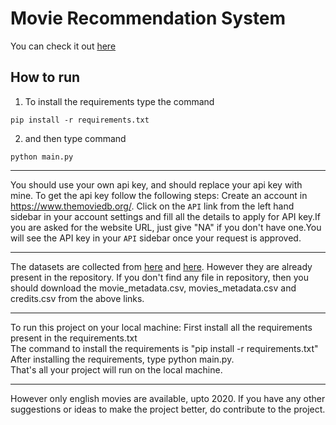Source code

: # Movie Recommendation System

You can check it out [here](https://movies-recommender-sys.herokuapp.com/)

## How to run

1. To install the requirements type the command

```
pip install -r requirements.txt
```

2. and then type command

```
python main.py
```

<hr>

You should use your own api key, and should replace your api key with mine. To get the api key follow the following steps:
Create an account in https://www.themoviedb.org/. Click on the `API` link from the left hand sidebar in your account settings and fill all the details to apply for API key.If you are asked for the website URL, just give "NA" if you don't have one.You will see the API key in your `API` sidebar once your request is approved.

<hr>

The datasets are collected from [here](https://www.kaggle.com/rounakbanik/the-movies-dataset) and [here](https://www.kaggle.com/carolzhangdc/imdb-5000-movie-dataset). However they are already present in the repository. If you don't find any file in repository, then you should download the movie_metadata.csv, movies_metadata.csv and credits.csv from the above links.

<hr>

To run this project on your local machine:
First install all the requirements present in the requirements.txt<br>
The command to install the requirements is "pip install -r requirements.txt"
After installing the requirements, type python main.py.<br>
That's all your project will run on the local machine.

<hr>
However only english movies are available, upto 2020. If you have any other suggestions or ideas to make the project better, do contribute to the project.
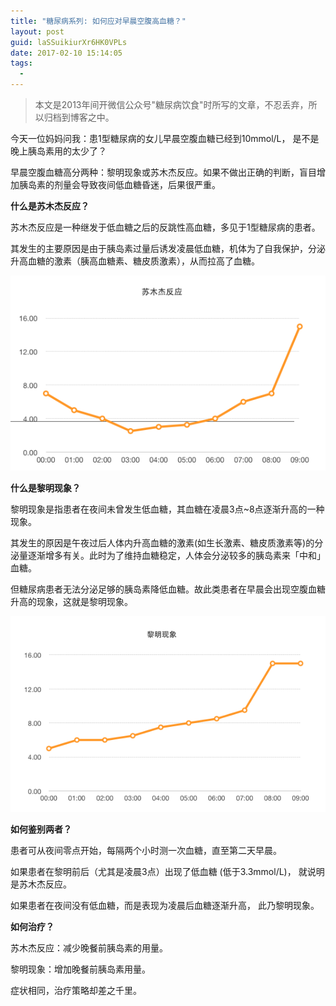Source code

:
 ```yaml
---
title: "糖尿病系列: 如何应对早晨空腹高血糖？"
layout: post
guid: laSSuikiurXr6HK0VPLs
date: 2017-02-10 15:14:05
tags:
  - 
---
```


> 本文是2013年间开微信公众号"糖尿病饮食"时所写的文章，不忍丢弃，所以归档到博客之中。

今天一位妈妈问我：患1型糖尿病的女儿早晨空腹血糖已经到10mmol/L， 是不是晚上胰岛素用的太少了？

早晨空腹血糖高分两种：黎明现象或苏木杰反应。如果不做出正确的判断，盲目增加胰岛素的剂量会导致夜间低血糖昏迷，后果很严重。

**什么是苏木杰反应？**

苏木杰反应是一种继发于低血糖之后的反跳性高血糖，多见于1型糖尿病的患者。

其发生的主要原因是由于胰岛素过量后诱发凌晨低血糖，机体为了自我保护，分泌升高血糖的激素（胰高血糖素、糖皮质激素），从而拉高了血糖。


![](/media/files/2017-02-10-Somogyi-1.png)

**什么是黎明现象？**

黎明现象是指患者在夜间未曾发生低血糖，其血糖在凌晨3点~8点逐渐升高的一种现象。

其发生的原因是午夜过后人体内升高血糖的激素(如生长激素、糖皮质激素等)的分泌量逐渐增多有关。此时为了维持血糖稳定，人体会分泌较多的胰岛素来「中和」血糖。

但糖尿病患者无法分泌足够的胰岛素降低血糖。故此类患者在早晨会出现空腹血糖升高的现象，这就是黎明现象。


![](/media/files/2017-02-10-Somogyi-2.png)


**如何鉴别两者？**

患者可从夜间零点开始，每隔两个小时测一次血糖，直至第二天早晨。

如果患者在黎明前后（尤其是凌晨3点）出现了低血糖 (低于3.3mmol/L)， 就说明是苏木杰反应。

如果患者在夜间没有低血糖，而是表现为凌晨后血糖逐渐升高， 此乃黎明现象。


**如何治疗？**

苏木杰反应：减少晚餐前胰岛素的用量。

黎明现象：增加晚餐前胰岛素用量。

症状相同，治疗策略却差之千里。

*****

An exact printout is needed of the lines from the one containing "其发生的原因是午夜过后人体内" through the end of the listing above, both of those lines included, and nothing else.

其发生的原因是午夜过后人体内升高血糖的激素(如生长激素、糖皮质激素等)的分泌量逐渐增多有关。此时为了维持血糖稳定，人体会分泌较多的胰岛素来「中和」血糖。

但糖尿病患者无法分泌足够的胰岛素降低血糖。故此类患者在早晨会出现空腹血糖升高的现象，这就是黎明现象。


![](/media/files/2017-02-10-Somogyi-2.png)


**如何鉴别两者？**

患者可从夜间零点开始，每隔两个小时测一次血糖，直至第二天早晨。

如果患者在黎明前后（尤其是凌晨3点）出现了低血糖 (低于3.3mmol/L)， 就说明是苏木杰反应。

如果患者在夜间没有低血糖，而是表现为凌晨后血糖逐渐升高， 此乃黎明现象。


**如何治疗？**

苏木杰反应：减少晚餐前胰岛素的用量。

黎明现象：增加晚餐前胰岛素用量。

症状相同，治疗策略却差之千里。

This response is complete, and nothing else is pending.